特定のドメインを外部の DNS サーバーへフォワードする (CentOS 5.5): Linux の使い方


特定のドメインに対する問い合わせを外部 DNS サーバーへフォワードする

DNS サーバーは、再帰問い合わせが有効でなければ、自身に登録されているゾーン情報を用いて問い合わせに対して回答を行おうとします。

他の DNS サーバーに登録されているゾーン情報を使用したい場合には、その問い合わせを別の適切な DNS サーバーへ転送(フォワード)することで、それを実現することができるようになっています。

キャッシュサーバーのように再帰問い合わせが有効になっている場合にも、ルートヒントを頼りに外部の DNS へ問い合わせを転送して情報を取得しますが、このフォワーディングによる問い合わせは、あらかじめ DNS の管理者がピンポイントで指定した DNS サーバーを使用するという点が大きく異なります。

たとえば、社内専用のローカルドメインなどの場合には、ルートヒントからそれを辿ることができませんので、そのようなときにもこのフォワーディング設定を行うことで、キャッシュサーバーがローカルドメインのゾーン情報を検索することができるようになります。

 

CentOS 5.5 の BIND 9.3.6 で特定のドメインに対してフォワーディング設定を行う場合には、"/etc/named.conf" の設定を調整します。
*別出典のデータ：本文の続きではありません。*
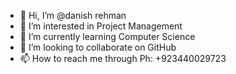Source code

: - 👋 Hi, I’m @danish rehman
- 👀 I’m interested in Project Management
- 🌱 I’m currently learning Computer Science
- 💞️ I’m looking to collaborate on GitHub
- 📫 How to reach me through Ph: +923440029723

<!---
danishrehmanofficial/danishrehmanofficial is a ✨ special ✨ repository because its `README.md` (this file) appears on your GitHub profile.
You can click the Preview link to take a look at your changes.
--->
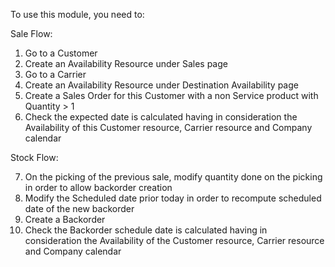To use this module, you need to:

Sale Flow:

1. Go to a Customer
2. Create an Availability Resource under Sales page
3. Go to a Carrier
4. Create an Availability Resource under Destination Availability page
5. Create a Sales Order for this Customer with a non Service product with Quantity > 1
6. Check the expected date is calculated having in consideration the Availability of
   this Customer resource, Carrier resource and Company calendar

Stock Flow:

7. On the picking of the previous sale, modify quantity done on the picking in order to
   allow backorder creation
8. Modify the Scheduled date prior today in order to recompute scheduled date of the new
   backorder
9. Create a Backorder
10. Check the Backorder schedule date is calculated having in consideration the
    Availability of the Customer resource, Carrier resource and Company calendar
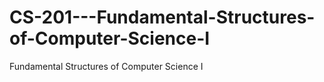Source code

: # CS-201---Fundamental-Structures-of-Computer-Science-I
Fundamental Structures of Computer Science I
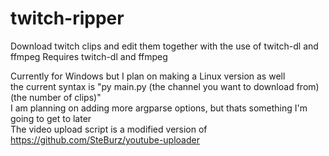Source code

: # twitch-ripper
Download twitch clips and edit them together with the use of twitch-dl and ffmpeg
Requires twitch-dl and ffmpeg <br>

Currently for Windows but I plan on making a Linux version as well <br>
the current syntax is "py main.py (the channel you want to download from) (the number of clips)" <br>
I am planning on adding more argparse options, but thats something I'm going to get to later <br>
The video upload script is a modified version of https://github.com/SteBurz/youtube-uploader
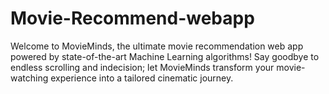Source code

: # Movie-Recommend-webapp
Welcome to MovieMinds, the ultimate movie recommendation web app powered by state-of-the-art Machine Learning algorithms! Say goodbye to endless scrolling and indecision; let MovieMinds transform your movie-watching experience into a tailored cinematic journey.
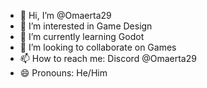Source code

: - 👋 Hi, I’m @Omaerta29
- 👀 I’m interested in  Game Design
- 🌱 I’m currently learning Godot
- 💞️ I’m looking to collaborate on Games
- 📫 How to reach me: Discord @Omaerta29
- 😄 Pronouns: He/Him
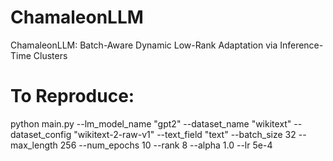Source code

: # ChamaleonLLM
ChamaleonLLM: Batch-Aware Dynamic Low-Rank Adaptation via Inference-Time Clusters

# To Reproduce:
python main.py --lm_model_name "gpt2" --dataset_name "wikitext" --dataset_config "wikitext-2-raw-v1" --text_field "text" --batch_size 32 --max_length 256 --num_epochs 10 --rank 8 --alpha 1.0 --lr 5e-4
たとえば "OFFICE1.DOMAIN.LOCAL" というドメインを DNS サーバー "192.168.3.1" にフォワードする場合、次のような設定を行います。

zone "office1.domain.local"

{

type forward;

forward only;

 

forwarders

{

192.168.3.1;

};

};

ゾーン情報の "type" を "forward" にすることにより、このゾーンはフォワードされることを示します。

また "forward" として "only" を指定することで、必ず指定された DNS サーバーへフォワードするようにしています。ここを "first" とした場合には、フォワード先の DNS で名前解決ができなかった場合には自力での検索を試みるという動作になるそうです。

そして "forwarders" で、フォワードする DNS サーバーの IP アドレスを指定しています。

 

このように設定したら、次のようにして DNS サーバーにゾーンファイルを読み込ませます。

service named reload

これで、ドメイン "OFFICE1.DOMAIN.LOCAL" に関する問い合わせが、DNS サーバー "192.168.3.1" へフォワーディングされるようになりました。

注意点として、もしも "DOMAIN.LOCAL" というようなゾーンが既に登録されている場合、つまり、フォワーディングとして指定したドメインが既に登録されているドメインのサブドメインに当たる場合には、フォワーディングせずに登録されているゾーン情報を用いて名前解決を行おうとするようでした。

ですので、サブドメインに当たるドメインを別の DNS サーバーへ転送したい場合には、サブドメインを別の DNS サーバーへ委譲する で示したような、サブドメインの委譲設定を行う必要があるようでした。